À ce niveau, ce qui distingue un leadership efficace en matière de risques ne relève pas de la technicité, mais de la confiance. L'influence se construit par la cohérence, la transparence et la capacité à dialoguer de manière crédible avec de multiples parties prenantes – de la direction financière et des opérations au développement durable, en passant par la sécurité et la direction générale. À mesure que le risque s'impose au cœur de la stratégie, la crédibilité devient tout aussi essentielle que l'expertise.

Le risque comme prisme decisionnel : apporter de la clarte a la direction

Surtout, cette évolution élève la gestion des risques bien au-delà d'une simple fonction de contrôle cloisonnée. Les décisions stratégiques – qu'elles concernent la croissance, la transformation ou l'expansion géographique – exigent désormais une vision intégrée du risque dès leur genèse. Les risk managers aident de plus en plus les organisations à arbitrer entre résilience, efficacité, réputation et rapidité, bien avant que ne se posent les questions opérationnelles. En ce sens, le risque n'est plus une simple case à cocher en fin de processus décisionnel, mais un prisme à travers lequel les choix stratégiques sont évalués.

Pour autant, cette influence auprès des instances de direction ne s'acquiert pas automatiquement.
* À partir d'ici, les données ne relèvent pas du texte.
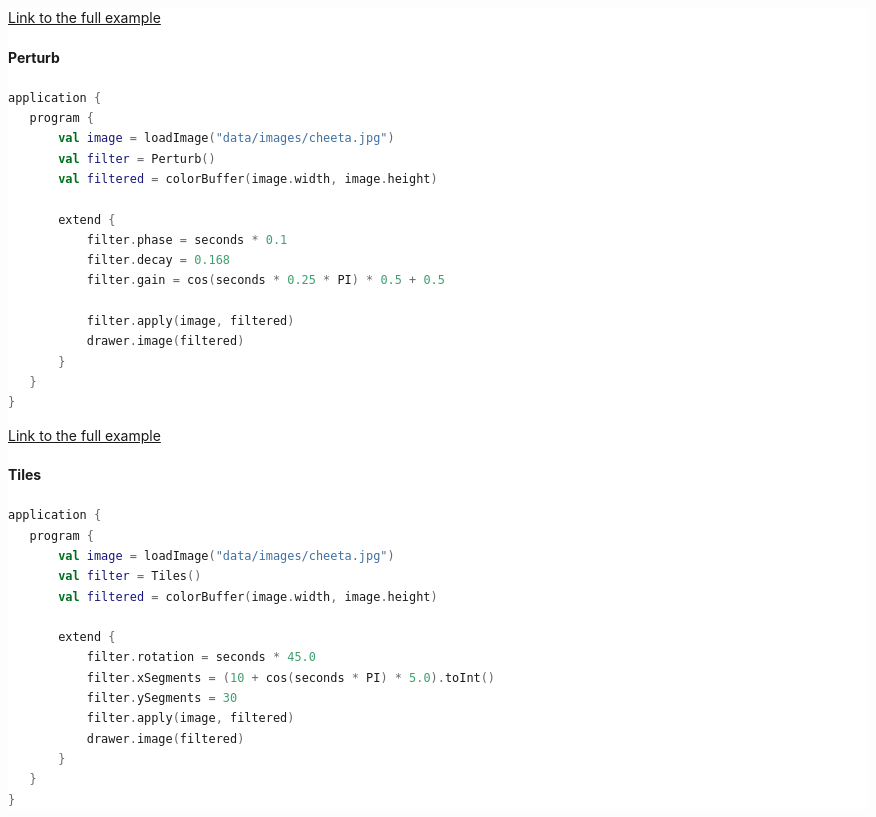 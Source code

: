  [Link to the full example](https://github.com/openrndr/openrndr-examples/blob/master/src/main/kotlin/examples/10_OPENRNDR_Extras/C06_Filters013.kt) 
 
 #### Perturb 
 
 <video controls>
    <source src="media/filters-304.mp4" type="video/mp4"></source>
</video>
 
 
 ```kotlin
application {
    program {
        val image = loadImage("data/images/cheeta.jpg")
        val filter = Perturb()
        val filtered = colorBuffer(image.width, image.height)
        
        extend {
            filter.phase = seconds * 0.1
            filter.decay = 0.168
            filter.gain = cos(seconds * 0.25 * PI) * 0.5 + 0.5
            
            filter.apply(image, filtered)
            drawer.image(filtered)
        }
    }
}
``` 
 
 [Link to the full example](https://github.com/openrndr/openrndr-examples/blob/master/src/main/kotlin/examples/10_OPENRNDR_Extras/C06_Filters014.kt) 
 
 #### Tiles 
 
 <video controls>
    <source src="media/filters-305.mp4" type="video/mp4"></source>
</video>
 
 
 ```kotlin
application {
    program {
        val image = loadImage("data/images/cheeta.jpg")
        val filter = Tiles()
        val filtered = colorBuffer(image.width, image.height)
        
        extend {
            filter.rotation = seconds * 45.0
            filter.xSegments = (10 + cos(seconds * PI) * 5.0).toInt()
            filter.ySegments = 30
            filter.apply(image, filtered)
            drawer.image(filtered)
        }
    }
}
```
Les équipes chargées des risques et des assurances qui réussissent ont tendance à s'exprimer d'une seule voix et à se concentrer sur les implications stratégiques plutôt que sur les seuls scénarios. Les dirigeants ne cherchent pas à être alarmés ; ils cherchent de la clarté. Ils veulent comprendre l'impact des risques sur leurs objectifs à long terme, connaître les options disponibles et identifier les leviers sur lesquels l'organisation garde le contrôle.

C'est particulièrement vrai dans les secteurs où une perturbation opérationnelle se transforme rapidement en risque de réputation ou financier. Dans ce contexte, l'assurance doit être perçue pour ce qu'elle est : un mécanisme financier d'accompagnement de la reprise, et non un substitut à la préparation stratégique. Une communication transparente et réaliste sur les capacités de l'assurance, mais aussi sur ses limites, contribue à sensibiliser l'ensemble de l'organisation et à responsabiliser chacun, favorisant ainsi une réponse mieux coordonnée en cas de crise.

La resilience active : un catalyseur de croissance a long terme

Derrière ces évolutions se cache une mutation plus profonde de la perception même de la résilience. Autrefois considérée comme un avantage concurrentiel ou un investissement optionnel, la résilience est aujourd'hui reconnue comme le socle d'une performance durable. Les événements extrêmes et les chocs systémiques ne sont plus des exceptions. Pour les comités de direction, la question n'est plus de savoir si une crise surviendra, mais de s'assurer que l'organisation pourra continuer à aller de l'avant le moment venu.

La véritable résilience ne consiste pas à éviter tout sinistre à tout prix. Elle consiste à préserver le cap stratégique, à s'adapter rapidement, à tirer efficacement des enseignements et à ressortir renforcé des épreuves.

En ce sens, les responsables des risques ne sont plus de simples gardiens de la protection des actifs. Ils deviennent les architectes de la continuité d'activité et de la création de valeur à long terme. C'est précisément pour cela que la gestion des risques a désormais sa place à la table des décisions : non pas comme un frein à l'ambition, mais comme un catalyseur stratégique de progrès dans une ère marquée par la volatilité.